В эти дни институт отмечал свое тридцатилетие, было много цветов, речей, Беспалый даже прочитал стихи, в которых не забыл прославить и нынешнее руководство. Выступил и министр, в своей короткой речи он как-то особенно отметил работу Тищенко, и по залу прокатился приглушенный шумок, никто не знал, что бы это могло означать — неосведомленность министра или решительную защиту главного инженера.
За банкетным столом в конференц-зале напротив Ирины сидели Бас и Огиенко, переговаривались, и потому, что Бас поглядывал на нее, догадывалась: разговор шел по кругу, вобравшему ее, Василия Васильевича, Майдана, Иршу.
— Про какую душу вы говорите? — поглаживая седоватый «ежик», спросил Бас. — Вы что, на полном серьезе? Или фигурально выражаясь?
— Душа — это совесть, — выпил и тут же налил рюмку Огиенко. Его тонкое смуглое лицо нахмурилось.
— Есть обязанности. Есть закон.
— И все?
На несколько минут их заглушил оркестр.
— Души нет! И нет ничего! Все мы смертны и унесем все с собой.
— Есть. Только это не то, что вы думаете, — тяжело вздохнул Огиенко и добавил другим тоном: — Путь к истине несовместим с жесткой регламентацией, истина — само добро. Несем его друг другу. Без этого жизнь не имеет смысла.
Бас не ответил, сидел прямой, подтянутый, даже здесь, за праздничным столом, не разрешал себе расслабиться.
— Я бы мог и согласиться, если бы вы — и ты и Тищенко — не забывали о другом, не менее важном: порядке и неизбежном наказании за его нарушение.
— Наказание? За что? А если проступок совершен неумышленно?
— Это уже детали, и они, по сути, не имеют значения.
— Не имеют, когда дело касается других. А когда гром грянет над собственной твоей головой…

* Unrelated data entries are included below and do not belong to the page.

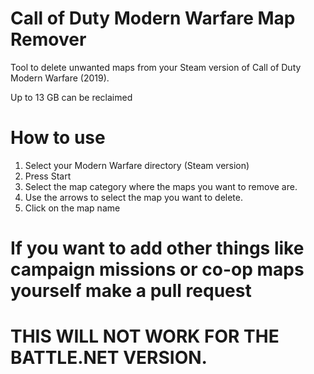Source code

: # Call of Duty Modern Warfare Map Remover
Tool to delete unwanted maps from your Steam version of Call of Duty Modern Warfare (2019).

Up to 13 GB can be reclaimed

# How to use
1. Select your Modern Warfare directory (Steam version)
2. Press Start
3. Select the map category where the maps you want to remove are.
4. Use the arrows to select the map you want to delete.
5. Click on the map name

# If you want to add other things like campaign missions or co-op maps yourself make a pull request

# THIS WILL NOT WORK FOR THE BATTLE.NET VERSION.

Показалось, что тугой обруч охватил шею, и Ирина невольно коснулась пальцами горла. У нее за спиной кто-то стоял, и она едва нашла в себе силы, чтобы отключиться от разговора Огиенко и Баса. Ее приглашал на танец Вечирко. Хотела отказаться, но тут же изменила решение, резко поднялась. Однако не сразу пошла с ним — не могла превозмочь отвращение. Постояла немного у распахнутого окна, за которым стремительно и, казалось, бесцельно сновали ласточки. Но Ирина знала — ласточки без цели не летают.